== Records from a dataset ==
- - - - -
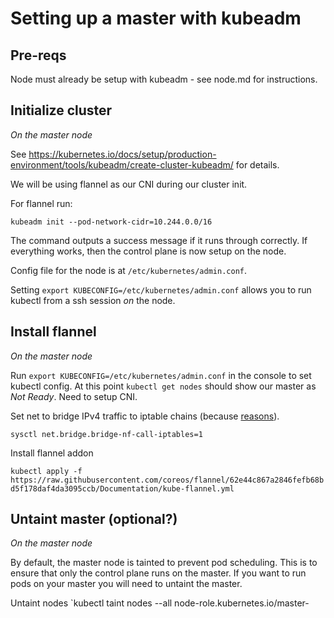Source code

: # Setting up a master with kubeadm

## Pre-reqs

Node must already be setup with kubeadm - see node.md for instructions.

## Initialize cluster

_On the master node_

See https://kubernetes.io/docs/setup/production-environment/tools/kubeadm/create-cluster-kubeadm/ for details.

We will be using flannel as our CNI during our cluster init.

For flannel run:

`kubeadm init --pod-network-cidr=10.244.0.0/16`

The command outputs a success message if it runs through correctly. If everything works, then the control plane is now setup on the node.

Config file for the node is at `/etc/kubernetes/admin.conf`.

Setting `export KUBECONFIG=/etc/kubernetes/admin.conf` allows you to run kubectl from a ssh session *on* the node.

## Install flannel

_On the master node_

Run `export KUBECONFIG=/etc/kubernetes/admin.conf` in the console to set kubectl config.
At this point `kubectl get nodes` should show our master as *Not Ready*. Need to setup CNI.

Set net to bridge IPv4 traffic to iptable chains (because [reasons](https://kubernetes.io/docs/concepts/extend-kubernetes/compute-storage-net/network-plugins/#network-plugin-requirements)).

`sysctl net.bridge.bridge-nf-call-iptables=1`

Install flannel addon

`kubectl apply -f https://raw.githubusercontent.com/coreos/flannel/62e44c867a2846fefb68bd5f178daf4da3095ccb/Documentation/kube-flannel.yml`

## Untaint master (optional?)

_On the master node_

By default, the master node is tainted to prevent pod scheduling. This is to ensure that only the control plane runs on the master. If you want to run pods on your master you will need to untaint the master.

Untaint nodes
`kubectl taint nodes --all node-role.kubernetes.io/master-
- - - - -
== WHAT YOU NEED TO DO ==
Each line from the one containing "## Install flannel" through the end of the entries, both included, is to be returned exactly, with no other lines.

== EXERCISE ANSWER ==
## Install flannel

_On the master node_

Run `export KUBECONFIG=/etc/kubernetes/admin.conf` in the console to set kubectl config.
At this point `kubectl get nodes` should show our master as *Not Ready*. Need to setup CNI.

Set net to bridge IPv4 traffic to iptable chains (because [reasons](https://kubernetes.io/docs/concepts/extend-kubernetes/compute-storage-net/network-plugins/#network-plugin-requirements)).

`sysctl net.bridge.bridge-nf-call-iptables=1`

Install flannel addon

`kubectl apply -f https://raw.githubusercontent.com/coreos/flannel/62e44c867a2846fefb68bd5f178daf4da3095ccb/Documentation/kube-flannel.yml`

## Untaint master (optional?)

_On the master node_

By default, the master node is tainted to prevent pod scheduling. This is to ensure that only the control plane runs on the master. If you want to run pods on your master you will need to untaint the master.

Untaint nodes
`kubectl taint nodes --all node-role.kubernetes.io/master-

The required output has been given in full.